A hot day indeed, and a brilliant one, especially once he ventures across the muddy plain that surrounds the president’s mansion — so brilliant that he can see almost nothing once he has stepped into the building itself. But he can hear Thomas Jefferson’s voice echoing down a corridor to his right. And even though Callender can still make out little more than floating wads of darkness and smears of illumination reflected off polished floors, he hurries in the direction of the voice, knowing that Jefferson could well choose to avoid him if given the chance.
Callender has hardly taken two steps, however, when a figure looms out of the obscurity and catches him by the elbow. It is James Madison, Jefferson’s lackey and attack dog. “Mr. Callender!” he says. “What a surprise! Might I trouble you for a moment of your time?”
James T. Callender tugs his elbow from Madison’s grasp and says, “I have essential business with the president.”
“Yes, yes — I’m sure you do. But I need to have a word with you first. It’s important.”
This time Madison grips Callender’s arm with such force that it would be impossible to escape without a struggle. “Right here,” he says, and all but shoves Callender through the door into an office, pleasantly decorated with mahogany furniture and gilt-framed paintings and suffused with golden daylight. “Please,” says Madison, indicating a chair in front of the desk, behind which he himself takes a seat.
“I have to talk to the president immediately,” says Callender.
“I’m aware of that,” says Madison. “But I have to speak to you first.” He indicates the chair again, and Callender, thinking better of making a dash for the door, finally sits. He pulls his flask from his pocket and takes a deep swallow but pointedly does not offer any to Madison.

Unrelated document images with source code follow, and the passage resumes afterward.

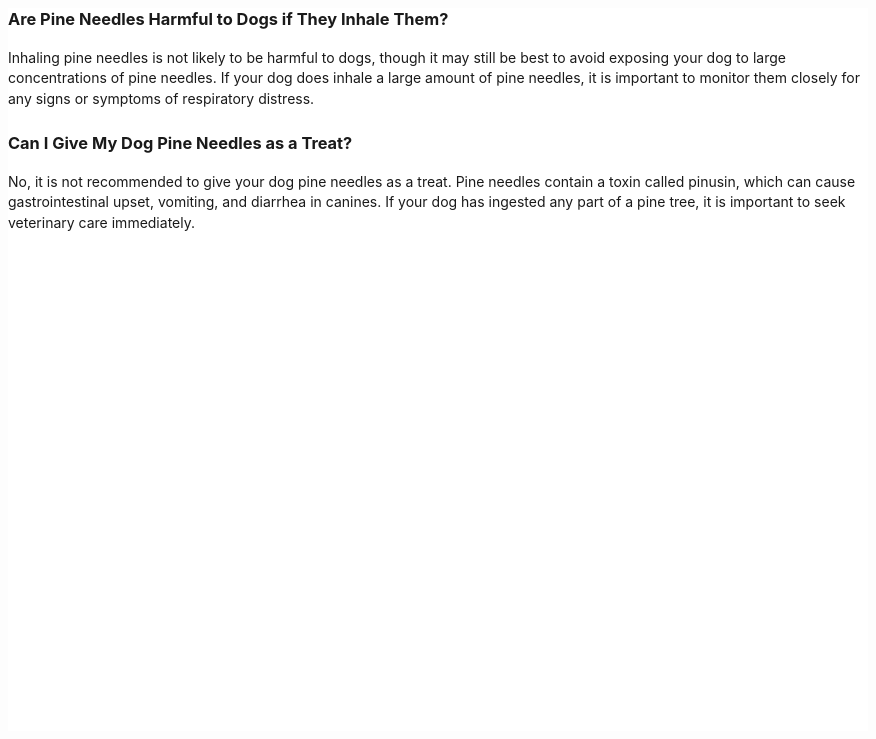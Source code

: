 <h3>Are Pine Needles Harmful to Dogs if They Inhale Them?</h3>

Inhaling pine needles is not likely to be harmful to dogs, though it may still be best to avoid exposing your dog to large concentrations of pine needles. If your dog does inhale a large amount of pine needles, it is important to monitor them closely for any signs or symptoms of respiratory distress.

<h3>Can I Give My Dog Pine Needles as a Treat?</h3>

No, it is not recommended to give your dog pine needles as a treat. Pine needles contain a toxin called pinusin, which can cause gastrointestinal upset, vomiting, and diarrhea in canines. If your dog has ingested any part of a pine tree, it is important to seek veterinary care immediately.

<div style="position: relative; padding-bottom: 56.25%; overflow: hidden"><iframe src="https://www.youtube.com/embed/YKW432yOyVQ" frameborder="0" allow="accelerometer; autoplay; clipboard-write; encrypted-media; gyroscope; picture-in-picture; web-share" allowfullscreen style="position: absolute; top: 0; left: 0; width: 100%; height: 100%;"></iframe>
</div>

Everything transpires exactly as Callender expects. The corruptive magnetism of power cannot be resisted. Within the precincts of Monticello, Thomas Jefferson was an immensely articulate opponent of all forms of power, and so Callender dared to imagine he might prove truer to his own principles than most. But in the end, words and principles are less substantial than the breath it takes to speak them, and they have no force except insofar as they prettify brutal self-interest. Now that Thomas Jefferson has achieved the most powerful position in the land, his own words and principles are only an embarrassment, because they expose, by contrast, the true nakedness of his greed.